● Your objective: Give only the number of lines in the records that include the string "Dash".

● Extracted data entries:
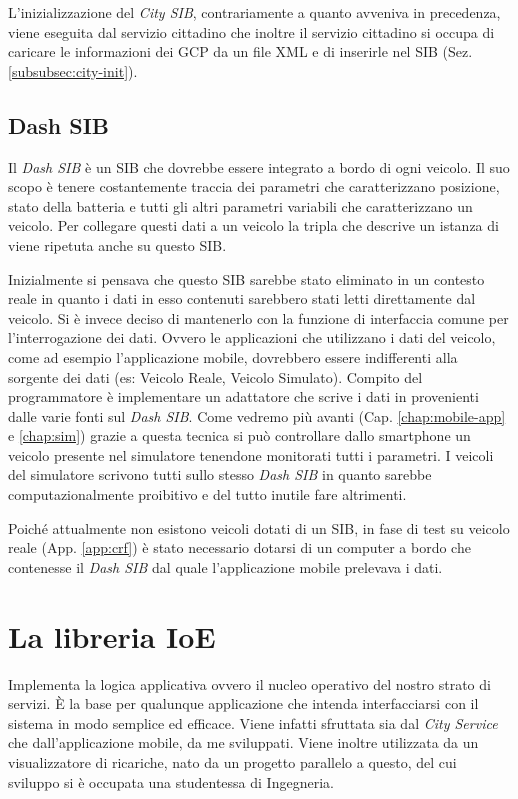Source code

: L'inizializzazione del \emph{City SIB}, contrariamente a quanto avveniva in precedenza, viene eseguita dal servizio cittadino che inoltre il servizio cittadino si occupa di caricare le informazioni dei GCP da un file XML e di inserirle nel SIB (Sez. \ref{subsubsec:city-init}).

\subsection{Dash SIB}\label{subsec:dash-sib}

Il \emph{Dash SIB} è  un SIB che dovrebbe essere integrato a bordo di ogni veicolo. Il suo scopo è tenere costantemente traccia dei parametri che caratterizzano posizione, stato della batteria e tutti gli altri parametri variabili che caratterizzano un veicolo. Per collegare questi dati a un veicolo la tripla che descrive un istanza di  viene ripetuta anche su questo SIB. 

Inizialmente si pensava che questo SIB sarebbe stato eliminato in un contesto reale in quanto i dati in esso contenuti sarebbero stati letti direttamente dal veicolo. Si è invece deciso di mantenerlo con la funzione di interfaccia comune per l'interrogazione dei dati. Ovvero le applicazioni che utilizzano i dati del veicolo, come ad esempio l'applicazione mobile, dovrebbero essere indifferenti alla sorgente dei dati (es: Veicolo Reale, Veicolo Simulato). Compito del programmatore è implementare un adattatore che scrive i dati in provenienti dalle varie fonti sul \emph{Dash SIB}. Come vedremo più avanti (Cap. \ref{chap:mobile-app} e \ref{chap:sim}) grazie a questa tecnica si può controllare dallo smartphone un veicolo presente nel simulatore tenendone monitorati tutti i parametri. I veicoli del simulatore scrivono tutti sullo stesso \emph{Dash SIB} in quanto sarebbe computazionalmente proibitivo e del tutto inutile fare altrimenti.

Poiché attualmente non esistono veicoli dotati di un SIB, in fase di test su veicolo reale (App. \ref{app:crf}) è stato necessario dotarsi di un computer a bordo che contenesse il \emph{Dash SIB} dal quale l'applicazione mobile prelevava i dati.

\section{La libreria IoE}\label{subsec:ioe-lib}

Implementa la logica applicativa ovvero il nucleo operativo del nostro strato di servizi. È la base per qualunque applicazione che intenda interfacciarsi con il sistema in modo semplice ed efficace. Viene infatti sfruttata sia dal \emph{City Service} che dall'applicazione mobile, da me sviluppati. Viene inoltre utilizzata da un visualizzatore di ricariche, nato da un progetto parallelo a questo, del cui sviluppo si è occupata una studentessa di Ingegneria.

● Written response: 4